Я замолк, дабы уяснить, какое впечатление произвело на старика мое словоизвержение. Ведь я разразился немыслимо витиеватой речью, недаром тот раз в Лондоне Нэш назвал меня алхимиком красноречия.

— У каждого из нас свой отличный ход мыслей, молодой человек, вы изволили заметить, что я принадлежу другой эпохе, другому столетию, так оно и есть, и ладно, я не имею ни малейшего желания гоняться за модами. Но на вашем месте я бы не ударялся в отрицание жизни, а наслаждался ею. Чего только я бы не дал, чтобы иметь ваши годы! Вы молоды и весьма недурны собой. Кругом — сладкая жизнь, любовные утехи, которые во мне пробуждают лишь жалостливые воспоминания. Иногда я проклинаю свои семьдесят лет — уж теперь-то я умел бы с толком и со знанием брать и вкушать все, что дано молодости. Я бы наслаждался любовью, как вдохновеннейшей поэзией.

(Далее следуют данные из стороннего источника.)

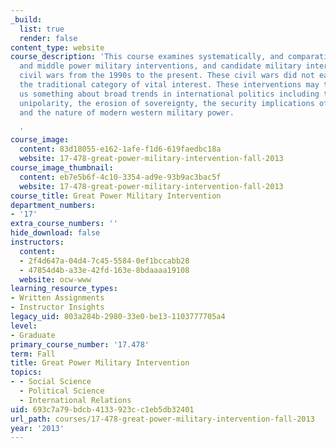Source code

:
 ```yaml
---
_build:
  list: true
  render: false
content_type: website
course_description: 'This course examines systematically, and comparatively, great
  and middle power military interventions, and candidate military interventions, into
  civil wars from the 1990s to the present. These civil wars did not easily fit into
  the traditional category of vital interest. These interventions may therefore tell
  us something about broad trends in international politics including the nature of
  unipolarity, the erosion of sovereignty, the security implications of globalization,
  and the nature of modern western military power.

  '
course_image:
  content: 83d18055-e162-1afe-f1d6-619faedbc18a
  website: 17-478-great-power-military-intervention-fall-2013
course_image_thumbnail:
  content: eb7e5b6f-4c10-3354-ad9e-93b9ac3bac5f
  website: 17-478-great-power-military-intervention-fall-2013
course_title: Great Power Military Intervention
department_numbers:
- '17'
extra_course_numbers: ''
hide_download: false
instructors:
  content:
  - 2f4d647a-04d4-7c45-5584-0ef1bccabb28
  - 47854d4b-a33e-42fd-163e-8bdaaaa19108
  website: ocw-www
learning_resource_types:
- Written Assignments
- Instructor Insights
legacy_uid: 803a284b-2980-33e0-be13-1103777705a4
level:
- Graduate
primary_course_number: '17.478'
term: Fall
title: Great Power Military Intervention
topics:
- - Social Science
  - Political Science
  - International Relations
uid: 693c7a79-bdcb-4133-923c-c1eb5db32401
url_path: courses/17-478-great-power-military-intervention-fall-2013
year: '2013'
---
```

— Поэзией? Если вы утверждаете, что в инстинкте спаривания есть что-то вдохновенное, то племенной жеребец суть символ оной вдохновенности, так сказать, истинный подвижник поэзии. Самцы клыками и рогами вспарывают друг другу брюхо, покуда их самки, ветреницы и блудницы, смотрят и выжидают, кому больше повезет в сшибке. Студент A. вызывает на дуэль студента B., требует единоборства на рапирах, потому что студент B. назвал барышню C., каковую A. мнит своей суженой, б… Теперь студент A. врежет студенту B. как следует, пересечет nervus bicepsis, отчего рука последнего повиснет от плеча, точно дровяная плашка, в то время как ни для кого не секрет, что барышня C. в самом деле маленькая б…, в чем, собственно, и кроется секрет ее привлекательности. Коль скоро для вас это поэзия, то я готов с вами меняться: уступите мне вашу мудрость, я дам вам свою молодость, дайте мне богатство вашей души, я верну вам красоту мира…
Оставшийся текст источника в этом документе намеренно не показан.